Home

`

Panel Analysis of Nonstationarity in Idiosyncratic and Common Components

Steve Bronder

2014-10-21

The purpose of this package is to perform the Panel Analysis of Nonstationarity in Idiosyncratic and Common Components from Bai and Ng (2004,2010). When working with large dimensional panels, standard pooled and aggregated nonstationarity tests tend to over-reject null hypothesis due to:

Curse of dimensionality
Cross-Correlation in panel structure
Weak strength to Large N or large T

Instead of testing the data directly, PANIC performs a factor model to derive the common and idiosyncratic components of the panel. By using the BIC3 from Bai and Ng (2004) it is possible to determine the number of common components in panels that reduce cross correlation in the error term. In this vignette we will perform PANIC on three aggregate levels of National Income and Product Accounts in order to test these aggregates for aggregation bias

Vignette Info

This vignette will use the functions panic10() and panic04() availabe through PANICr package. This package can be downloaded from github by using the install_github() function available in the package devtools.


install.packages("devtools")
library(devtools)
install_github("stevo15025/PANICr")

These functions perform a factor model on each level of aggregation, derive the common and idiosyncratic components, and then perform several pooled test statistics. One of several benefits of PANIC is that by reducing cross-correlation we allow valid pooling of individual statistics and so panel tests can be run that have reasonable strength.

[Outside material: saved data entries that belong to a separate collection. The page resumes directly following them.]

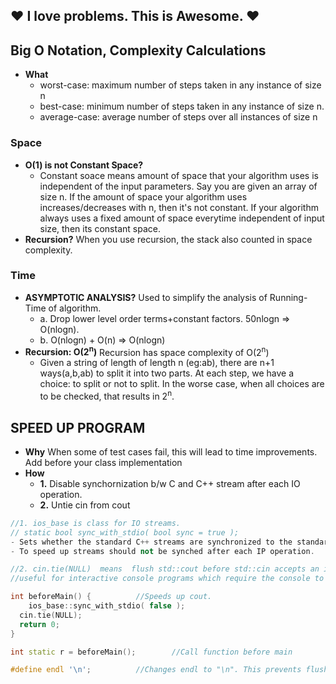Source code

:## :heart: I love problems. This is Awesome. :heart:

## Big O Notation, Complexity Calculations
- **What**
  - worst-case: maximum number of steps taken in any instance of size n
  - best-case: minimum number of steps taken in any instance of size n.
  - average-case: average number of steps over all instances of size n
### Space
- **O(1) is not Constant Space?** 
  - Constant soace means amount of space that your algorithm uses is independent of the input parameters. Say you are given an array of size n. If the amount of space your algorithm uses increases/decreases with n, then it's not constant. If your algorithm always uses a fixed amount of space everytime independent of input size, then its constant space.
- **Recursion?** When you use recursion, the stack also counted in space complexity.
### Time
- **ASYMPTOTIC ANALYSIS?** Used to simplify the analysis of Running-Time of algorithm.
  - a. Drop lower level order terms+constant factors. 50nlogn => O(nlogn).
  - b. O(nlogn) + O(n) => O(nlogn)
- **Recursion: O(2<sup>n</sup>)** Recursion has space complexity of O(2<sup>n</sup>)
  - Given a string of length of length n (eg:ab), there are n+1 ways(a,b,ab) to split it into two parts. At each step, we have a choice: to split or not to split. In the worse case, when all choices are to be checked, that results in 2<sup>n</sup>.

## SPEED UP PROGRAM
- **Why** When some of test cases fail, this will lead to time improvements. Add before your class implementation
- **How**
	- **1.** Disable synchornization b/w C and C++ stream after each IO operation.
	- **2.** Untie cin from cout
```c++
//1. ios_base is class for IO streams.
// static bool sync_with_stdio( bool sync = true );
- Sets whether the standard C++ streams are synchronized to the standard C streams after each input/output operation.
- To speed up streams should not be synched after each IP operation.

//2. cin.tie(NULL)	means  flush std::cout before std::cin accepts an input.
//useful for interactive console programs which require the console to be updated constantly

int beforeMain() {			//Speeds up cout.
	ios_base::sync_with_stdio( false );
  cin.tie(NULL);
  return 0;
}

int static r = beforeMain();		//Call function before main

#define endl '\n';			//Changes endl to "\n". This prevents flushing buffer for each line.
```
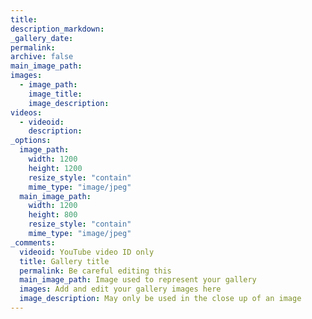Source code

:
 ```yaml
---
title: 
description_markdown: 
_gallery_date: 
permalink:
archive: false
main_image_path:
images:
  - image_path:
    image_title:
    image_description:
videos:
  - videoid: 
    description: 
_options:
  image_path:
    width: 1200
    height: 1200
    resize_style: "contain"
    mime_type: "image/jpeg"
  main_image_path:
    width: 1200
    height: 800
    resize_style: "contain"
    mime_type: "image/jpeg"
_comments:
  videoid: YouTube video ID only
  title: Gallery title
  permalink: Be careful editing this
  main_image_path: Image used to represent your gallery
  images: Add and edit your gallery images here
  image_description: May only be used in the close up of an image
---
```

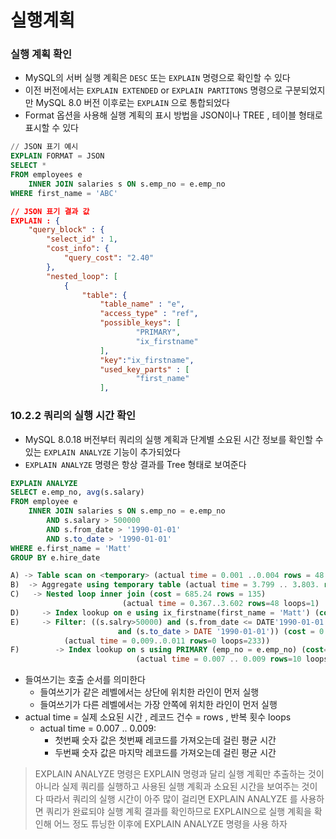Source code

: # 실행계획

### 실행 계획 확인

- MySQL의 서버 실행 계획은 `DESC` 또는 `EXPLAIN` 명령으로 확인할 수 있다
- 이전 버전에서는 `EXPLAIN EXTENDED` or `EXPLAIN PARTITONS` 명령으로 구분되었지만 MySQL 8.0 버전 이후로는 `EXPLAIN` 으로 통합되었다
- Format 옵션을 사용해 실행 계획의 표시 방법을 JSON이나 TREE , 테이블 형태로 표시할 수 있다

```sql
// JSON 표기 예시
EXPLAIN FORMAT = JSON
SELECT *
FROM employees e
	INNER JOIN salaries s ON s.emp_no = e.emp_no
WHERE first_name = 'ABC'
```

```json
// JSON 표기 결과 값
EXPLAIN : {
	"query_block" : {
		"select_id" : 1,
		"cost_info": {
			"query_cost": "2.40" 
		},
		"nested_loop": [
			{
				"table": {
					"table_name" : "e",
					"access_type" : "ref",
					"possible_keys": [
							"PRIMARY",
							"ix_firstname"
					],
					"key":"ix_firstname",
					"used_key_parts" : [
							"first_name"
					],
```

### 10.2.2 쿼리의 실행 시간 확인

- MySQL 8.0.18 버전부터 쿼리의 실행 계획과 단계별 소요된 시간 정보를 확인할 수 있는 `EXPLAIN ANALYZE` 기능이 추가되었다
- `EXPLAIN ANALYZE` 명령은 항상 결과를 Tree 형태로 보여준다

```sql
EXPLAIN ANALYZE
SELECT e.emp_no, avg(s.salary)
FROM employee e
	INNER JOIN salaries s ON s.emp_no = e.emp_no
		AND s.salary > 500000
		AND s.from_date > '1990-01-01'
		AND s.to_date > '1990-01-01'
WHERE e.first_name = 'Matt'
GROUP BY e.hire_date 

A) -> Table scan on <temporary> (actual time = 0.001 ..0.004 rows = 48 loops = 1)
B)  -> Aggregate using temporary table (actual time = 3.799 .. 3.803. rows=48 loops =1 )
C)   -> Nested loop inner join (cost = 685.24 rows = 135)
                         (actual time = 0.367..3.602 rows=48 loops=1)
D)     -> Index lookup on e using ix_firstname(first_name = 'Matt') (cost=215.08 rows=233)
E)     -> Filter: ((s.salry>50000) and (s.from_date <= DATE'1990-01-01')
						and (s.to_date > DATE '1990-01-01')) (cost = 0.98 rows = 1)
            (actual time = 0.009..0.011 rows=0 loops=233))
F)        -> Index lookup on s using PRIMARY (emp_no = e.emp_no) (cost=0.98 rows=10)
							(actual time = 0.007 .. 0.009 rows=10 loops=233)

```

- 들여쓰기는 호출 순서를 의미한다
    - 들여쓰기가 같은 레벨에서는 상단에 위치한 라인이 먼저 실행
    - 들여쓰기가 다른 레벨에서는 가장 안쪽에 위치한 라인이 먼저 실행
- actual time = 실제 소요된 시간 , 레코드 건수 = rows , 반복 횟수 loops
    - actual time = 0.007 .. 0.009:
        - 첫번째 숫자 값은 첫번째 레코드를 가져오는데 걸린 평균 시간
        - 두번째 숫자 값은 마지막 레코드를 가져오는데 걸린 평균 시간
        

> EXPLAIN ANALYZE 명령은 EXPLAIN 명령과 달리 실행 계획만 추출하는 것이 아니라 실제 쿼리를 실행하고 사용된 실행 계획과 소요된 시간을 보여주는 것이다
따라서 쿼리의 실행 시간이 아주 많이 걸리면 EXPLAIN ANALYZE 를 사용하면 쿼리가 완료되야 실행 계획 결과를 확인하므로 EXPLAIN으로 실행 계획을 확인해 어느 정도 튜닝한 이후에 EXPLAIN ANALYZE 명령을 사용 하자
>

Performing the factor analysis using BIC3, the criteria for determining the number of factors in our approximate factor model, allows us to determine whether the nonstationarity is pervasive, variable specific, or both.

Data

The data we use is gathered from the Price Indexes for Personal Consumption Expenditures by Type of Product available from the BEA. The data is monthly from 1959 to 2013¹. At this point we run the data through X-13 ².

After extracting each sector we divide them up into three seperate levels of aggregation from highest level of aggregation to lowest. To turn this dataset into year on year inflation we perform \(log(p_{t}/p_{t-12})\). The data is available already cleaned and manipulated as NIPAagg1, NIPAagg2, and NIPAagg3, respectively. The dimensions of the aggregates are (N=12,T=639), (N=46,T=639), (N=160,T=639), respectively.

Model

Consider a factor analytic model:

\(X_{it} = D_{it} + \lambda_{i}' F_{t} + e_{it}\)

Where \(D_{it}\) is a polynomial trend function, \(F_{t}\) is an \(r\times{1}\) vector of common factors, and \(\lambda'_{i}\) is a vector of factor loadings. The panel \(X_{it}\) is the sum of a deterministic component \(D_{it}\) , a common component \(\lambda_{i}' F_{t}\), and an error \(e_{it}\) that is largely idiosyncratic. A factor model with \(N\) variables has \(N\) idiosyncratic components, but a smaller number of common factors.

\(D_{it}\) can be modeled by \(P\). In PANIC 2004, When the number of common factors is greater than one, \(P=1\) and the deterministic trend has an individual specific fixed effect and time trend. When the number of common factors is equal to one, \(P=0\) is an individual specific fixed effect. When the number of common factors is zero, \(P=0\) is neither.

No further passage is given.